***** Task inputs *****
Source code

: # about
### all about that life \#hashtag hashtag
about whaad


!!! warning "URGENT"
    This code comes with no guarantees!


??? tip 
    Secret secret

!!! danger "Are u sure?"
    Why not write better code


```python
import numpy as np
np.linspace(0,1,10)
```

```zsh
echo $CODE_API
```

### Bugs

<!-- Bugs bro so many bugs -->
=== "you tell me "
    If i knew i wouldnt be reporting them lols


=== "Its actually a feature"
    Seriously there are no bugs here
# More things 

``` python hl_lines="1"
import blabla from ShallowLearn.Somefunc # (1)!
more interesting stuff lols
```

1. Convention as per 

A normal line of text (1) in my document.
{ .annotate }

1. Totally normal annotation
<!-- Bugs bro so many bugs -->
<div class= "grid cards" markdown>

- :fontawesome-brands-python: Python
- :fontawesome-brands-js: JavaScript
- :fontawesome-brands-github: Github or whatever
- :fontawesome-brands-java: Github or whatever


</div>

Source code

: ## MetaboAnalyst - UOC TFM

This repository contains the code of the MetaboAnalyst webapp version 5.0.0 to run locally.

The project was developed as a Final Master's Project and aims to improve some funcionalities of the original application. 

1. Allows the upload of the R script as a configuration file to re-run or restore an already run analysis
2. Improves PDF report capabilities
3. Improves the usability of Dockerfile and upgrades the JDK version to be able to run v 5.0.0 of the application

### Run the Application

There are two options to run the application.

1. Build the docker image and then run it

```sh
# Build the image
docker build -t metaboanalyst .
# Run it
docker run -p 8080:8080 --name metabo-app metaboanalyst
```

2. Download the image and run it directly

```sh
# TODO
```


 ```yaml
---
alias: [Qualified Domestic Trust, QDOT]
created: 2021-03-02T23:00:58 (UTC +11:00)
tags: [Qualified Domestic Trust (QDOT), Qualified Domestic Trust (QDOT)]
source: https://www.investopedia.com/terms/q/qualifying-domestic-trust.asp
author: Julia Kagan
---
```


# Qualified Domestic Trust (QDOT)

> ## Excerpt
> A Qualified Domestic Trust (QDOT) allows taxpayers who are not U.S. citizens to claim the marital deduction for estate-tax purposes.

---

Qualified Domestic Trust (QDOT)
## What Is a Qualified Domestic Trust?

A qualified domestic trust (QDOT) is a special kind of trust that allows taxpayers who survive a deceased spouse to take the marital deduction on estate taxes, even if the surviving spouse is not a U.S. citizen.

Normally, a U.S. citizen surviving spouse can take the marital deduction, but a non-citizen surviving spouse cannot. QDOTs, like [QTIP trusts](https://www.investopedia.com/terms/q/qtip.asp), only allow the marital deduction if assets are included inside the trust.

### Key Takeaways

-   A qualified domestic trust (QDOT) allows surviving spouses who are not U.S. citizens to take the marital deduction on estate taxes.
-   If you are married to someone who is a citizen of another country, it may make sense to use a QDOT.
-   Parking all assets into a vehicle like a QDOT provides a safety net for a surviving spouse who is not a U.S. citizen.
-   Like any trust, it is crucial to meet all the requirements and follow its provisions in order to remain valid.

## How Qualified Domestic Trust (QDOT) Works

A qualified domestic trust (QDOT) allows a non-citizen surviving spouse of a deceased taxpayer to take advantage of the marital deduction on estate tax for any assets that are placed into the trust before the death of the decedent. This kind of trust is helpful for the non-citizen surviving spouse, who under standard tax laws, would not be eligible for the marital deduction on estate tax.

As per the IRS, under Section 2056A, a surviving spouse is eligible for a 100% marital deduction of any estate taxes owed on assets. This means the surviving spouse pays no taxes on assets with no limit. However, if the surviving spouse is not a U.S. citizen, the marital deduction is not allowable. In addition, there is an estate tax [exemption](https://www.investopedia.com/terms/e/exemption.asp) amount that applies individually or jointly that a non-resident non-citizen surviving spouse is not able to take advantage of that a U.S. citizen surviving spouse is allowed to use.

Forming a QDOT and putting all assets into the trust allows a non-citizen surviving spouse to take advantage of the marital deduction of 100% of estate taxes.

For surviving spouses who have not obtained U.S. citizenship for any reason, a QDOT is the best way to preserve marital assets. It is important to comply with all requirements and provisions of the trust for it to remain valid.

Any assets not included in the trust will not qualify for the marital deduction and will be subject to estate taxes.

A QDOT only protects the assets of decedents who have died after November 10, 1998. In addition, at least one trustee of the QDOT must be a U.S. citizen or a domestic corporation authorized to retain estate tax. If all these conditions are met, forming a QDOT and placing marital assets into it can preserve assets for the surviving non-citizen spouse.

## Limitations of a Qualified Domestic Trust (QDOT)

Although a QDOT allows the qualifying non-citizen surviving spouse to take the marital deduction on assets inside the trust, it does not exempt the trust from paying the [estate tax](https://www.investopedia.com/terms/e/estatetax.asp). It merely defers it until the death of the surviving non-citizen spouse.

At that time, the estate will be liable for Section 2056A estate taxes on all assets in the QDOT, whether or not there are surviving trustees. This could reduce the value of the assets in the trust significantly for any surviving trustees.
*****
▸ Exercise instructions
Answer with a single number: the count of lines above that contain the string "brands".

▸ Final answer
4